By George R. Tyler, February 8, 2018 on The Globalist

Why can’t the U.S. follow the example of other, truly democratic nations in limiting the influence that very rich people can have on elections?

The U.S. election system is a stark outlier among wealthy democracies. Nearly all other wealthy democracies tightly proscribe campaign contributions and independent political spending to prevent political inequality, the distortion of public opinion and corrupted lawmakers.

Another goal is to prevent American-style polarization caused by negative advertising. Particulars vary, but nearly all mimic Germany and the United Kingdom in preventing what is called pay-to-play in the United States by sharply capping electioneering campaign spending.

Subsidizing candidates
Moreover, peer nations also subsidize candidates and small donors to further free political parties and candidates from reliance on large donors.

These higher quality democracies also restrict political TV and radio advertising opportunities, with those limited opportunities usually provided free or inexpensively.

Election campaigns are limited to a few months in duration as well. In addition, financial contributions by corporations and entities that are independent of candidates and political parties (similar to Warren Buffett or the Koch brothers’ Americans for Prosperity) are prohibited or strictly circumscribed during elections on behalf of politicians or policies.

As a result, American-style negative advertising on TV and elsewhere is absent in virtually all Western democracies. (The glaring exception everywhere are social media).

There are tight limits on electioneering spending by parties or candidates in higher quality democracies. For instance, the nationwide campaign spending by the CDU, German chancellor Angela Merkel’s party in 2013 was $27 million. It was even lower in France in 2012 and 2017.

Influencing election outcomes
Other tight limits apply to citizen donations and independent spending. Voters in other wealthy democracies are comfortable with such tight caps. They would be shocked if opaque, powerful groups could spend unlimited amounts of money for years to mold public opinion and influence election outcomes. Heavy-spending individuals such as the billionaires Sheldon Adelson or Paul Singer are effectively allowed to speak with the voice of tens of millions.

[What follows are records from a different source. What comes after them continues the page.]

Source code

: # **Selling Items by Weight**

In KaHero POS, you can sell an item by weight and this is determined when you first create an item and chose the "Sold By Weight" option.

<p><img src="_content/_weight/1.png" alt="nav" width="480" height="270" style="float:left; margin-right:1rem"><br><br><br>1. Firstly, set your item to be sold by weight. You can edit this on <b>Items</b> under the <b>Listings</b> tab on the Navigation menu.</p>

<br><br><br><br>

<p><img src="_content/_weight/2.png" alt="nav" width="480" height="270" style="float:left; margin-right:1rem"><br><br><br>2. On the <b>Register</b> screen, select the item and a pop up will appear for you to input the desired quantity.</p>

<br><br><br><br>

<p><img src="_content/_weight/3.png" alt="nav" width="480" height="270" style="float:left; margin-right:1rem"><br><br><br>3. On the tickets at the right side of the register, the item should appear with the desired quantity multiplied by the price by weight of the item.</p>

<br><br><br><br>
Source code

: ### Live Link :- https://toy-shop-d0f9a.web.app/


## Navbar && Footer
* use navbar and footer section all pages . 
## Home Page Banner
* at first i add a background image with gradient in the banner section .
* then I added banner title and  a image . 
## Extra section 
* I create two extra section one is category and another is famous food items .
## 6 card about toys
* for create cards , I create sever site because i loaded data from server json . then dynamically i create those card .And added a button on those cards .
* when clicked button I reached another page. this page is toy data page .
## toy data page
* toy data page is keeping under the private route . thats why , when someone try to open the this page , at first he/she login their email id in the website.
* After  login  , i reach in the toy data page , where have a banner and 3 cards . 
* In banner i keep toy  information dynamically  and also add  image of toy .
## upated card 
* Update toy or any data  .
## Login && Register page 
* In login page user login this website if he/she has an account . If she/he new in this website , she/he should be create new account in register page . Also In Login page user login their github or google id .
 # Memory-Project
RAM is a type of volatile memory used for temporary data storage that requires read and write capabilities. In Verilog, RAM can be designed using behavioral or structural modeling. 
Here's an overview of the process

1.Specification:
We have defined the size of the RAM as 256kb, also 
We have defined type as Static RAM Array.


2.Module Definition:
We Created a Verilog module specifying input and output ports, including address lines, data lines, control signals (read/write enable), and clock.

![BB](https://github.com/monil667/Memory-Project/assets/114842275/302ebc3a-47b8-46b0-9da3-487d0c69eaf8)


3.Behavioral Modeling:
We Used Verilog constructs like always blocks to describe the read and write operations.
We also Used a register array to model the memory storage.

Indeed, peer nations are so determined to avoid vote buying that even the Financial Times — Britain’s equivalent of the Wall Street Journal — rather remarkably demanded in a 2015 editorial that private contributions be entirely abolished. British politics should be funded solely by taxpayers:

“If the political class at Westminster is to have any chance of winning back public trust, it needs to end the suspicion that the culture of political donations is corruptible. The only way to do this is a system of taxpayer funding . . .”

Britain and the Declaration of Independence
This is more than ironic. Britain — the abhorred example of political corruption for colonial Americans — has come to hew far more closely than the United States to the original intent of the founding fathers to excise all political corruption, defined most broadly.

Australia is the only wealthy democracy other than the United States to allow unlimited political donations and independent third-party political spending, including by corporations.

The similarities end there, however. Australian pay-to-play is on a tiny scale. The ten biggest donor corporations, for instance, contributed a total of $3 million during the 2016 general election there — a rounding error in American pay-to-play.

Limiting electioneering spending
More than 70 nations further reduce the need for private campaign donations by providing candidates with public funding to defray electioneering costs. The goal is to avail citizens of a factual, full airing of genuine policy differences between candidates and between political parties.

The outcome is robust and highly competitive elections where the weight of ideas and policy prescriptions are the determining factors rather than weight of wallet.

European nations provide candidates and their political parties an average of about $5 per voter in public funding, with the greatest level at $15 in Norway.

Such subsidies represent about 40% of spending by candidates and political parties over an election cycle. In France, for instance, public subsidies equal 47.5% of permitted electioneering spending.

The balance of campaign funding is derived from small donations, typically incentivized by tax credit as in Canada, France and Germany. Political parties in Germany garnering 0.5% of votes for Bundestag (federal) candidates receive €1 ($1.25) for each of their first four million votes and 83 cents per vote received thereafter. Plus, there is an upper cap on tax credits granted for individual and total donations.

Combining a limited need for campaign donations with public funding has successfully freed lawmakers from reliance on wealthy contributors. The proof is voter sovereignty: Policy outcomes of other wealthy democracies do not reflect an American-style income bias.

Editor’s note: This feature is adapted from Billionaire Democracy: The Hijacking of the American Political System (BenBella Books, 2018).